The BoE has said it expects to raise interest rates gradually as wage growth picks up. Last week its chief economist Andy Haldane said he saw a "new dawn" for pay.
But Cunliffe said he was not yet convinced that pay growth would exceed the 3 percent level the BoE predicted, adding that there had been many false dawns on pay in the past.
Average earnings in Britain have fallen in inflation-adjusted terms over the decade since the financial crisis.
Hopes that the worst of the squeeze was over were boosted on Tuesday when official data showed annual wage growth, excluding volatile bonuses, picked up to its highest level since 2009 at 3.1 percent.
Cunliffe, who voted against the BoE's first post-crisis rate rise last November, said domestic inflation pressures, such as those created by rising wages, were still not strong enough to stop inflation from undershooting its 2 percent target.
"Pay growth has established itself in the 2.5-3 percent range. But the latest readings do not signal strongly that pay growth will make the next step to establish itself firmly in 3 percent territory in line with the May forecast," he wrote in evidence to a parliamentary committee.
Cunliffe backed the BoE's most recent rate rise in August, which took interest rates to a nine-year high of 0.75 percent. But on Wednesday he reiterated his view that policymakers should act cautiously.
The amount of spare capacity in Britain's labour market was particularly uncertain, he added.
"We are still learning about the relationships between key economic variables in the post-crisis economy.... This for me still implies an approach with a little more resistance in our reaction to developments," he said.
BoE Governor Mark Carney said after August's rate rise that market expectations of roughly one increase a year for the next three years was a good rule of thumb.

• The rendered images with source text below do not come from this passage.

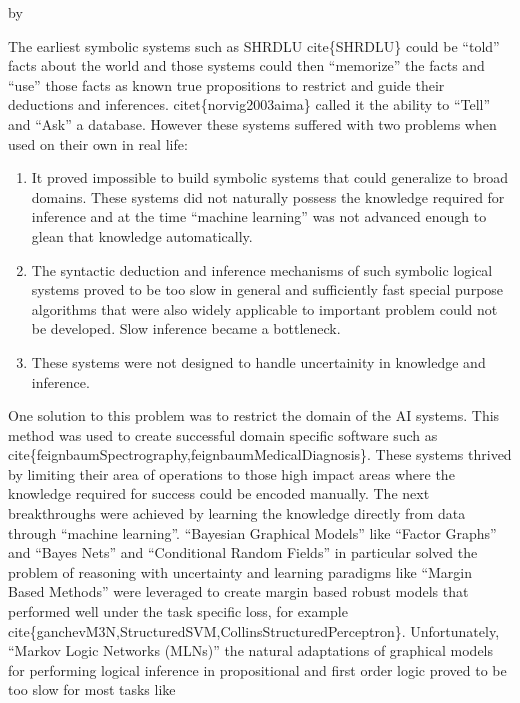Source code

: \documentclass[12pt,answers]{exam} %
\makeatletter
\renewcommand{\cite}[1]{cite\{#1\}}
\newcommand{\citet}[1]{citet\{#1\}}
\def\SetTotalwidth{\advance\linewidth by \@totalleftmargin
\@totalleftmargin=0pt}
\newcommand{\answer}[1]{
\ifprintanswers
\SetTotalwidth
  \begin{solution}[0in]#1\end{solution}
\else \fi
}
\makeatother
\begin{document}
\begin{questions}
  \answer{The earliest symbolic systems such as SHRDLU \cite{SHRDLU}
    could be ``told'' facts about the world and those systems could
    then ``memorize'' the facts and ``use'' those facts as known true
    propositions to restrict and guide their deductions and
    inferences. \citet{norvig2003aima} called it the ability to
    ``Tell'' and ``Ask'' a database. However these systems suffered
    with two problems when used on their own in real life:
    \begin{enumerate}
    \item It proved impossible to build symbolic systems that could
      generalize to broad domains. These systems did not naturally
      possess the knowledge required for inference and at the time
      ``machine learning'' was not advanced enough to glean that
      knowledge automatically.
    \item The syntactic deduction and inference mechanisms of such
      symbolic logical systems proved to be too slow in general and
      sufficiently fast special purpose algorithms that were also
      widely applicable to important problem could not be
      developed. Slow inference became a bottleneck.
    \item These systems were not designed to handle uncertainity in
      knowledge and inference.
    \end{enumerate} One solution to this problem was to restrict the
    domain of the AI systems. This method was used to create
    successful domain specific software such as
    \cite{feignbaumSpectrography,feignbaumMedicalDiagnosis}. These
    systems thrived by limiting their area of operations to those high
    impact areas where the knowledge required for success could be
    encoded manually. The next breakthroughs were achieved by learning
    the knowledge directly from data through ``machine
    learning''. ``Bayesian Graphical Models'' like ``Factor Graphs''
    and ``Bayes Nets'' and ``Conditional Random Fields'' in particular
    solved the problem of reasoning with uncertainty and learning
    paradigms like ``Margin Based Methods'' were leveraged to create
    margin based robust models that performed well under the task
    specific loss, for example
    \cite{ganchevM3N,StructuredSVM,CollinsStructuredPerceptron}. Unfortunately,
    ``Markov Logic Networks (MLNs)'' the natural adaptations of
    graphical models for performing logical inference in propositional
    and first order logic proved to be too slow for most tasks like
}
\end{questions}
\end{document}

Some economists think rates could rise again as soon as February, assuming Prime Minister Theresa May reaches a Brexit transition deal by then and the pick-up in wages continues.
Cunliffe also said he saw no clear case for offering more specific guidance on interest rates -- as given by the U.S. Federal Reserve and Sweden's Riksbank -- as it risked being misinterpreted by the public as an unconditional commitment.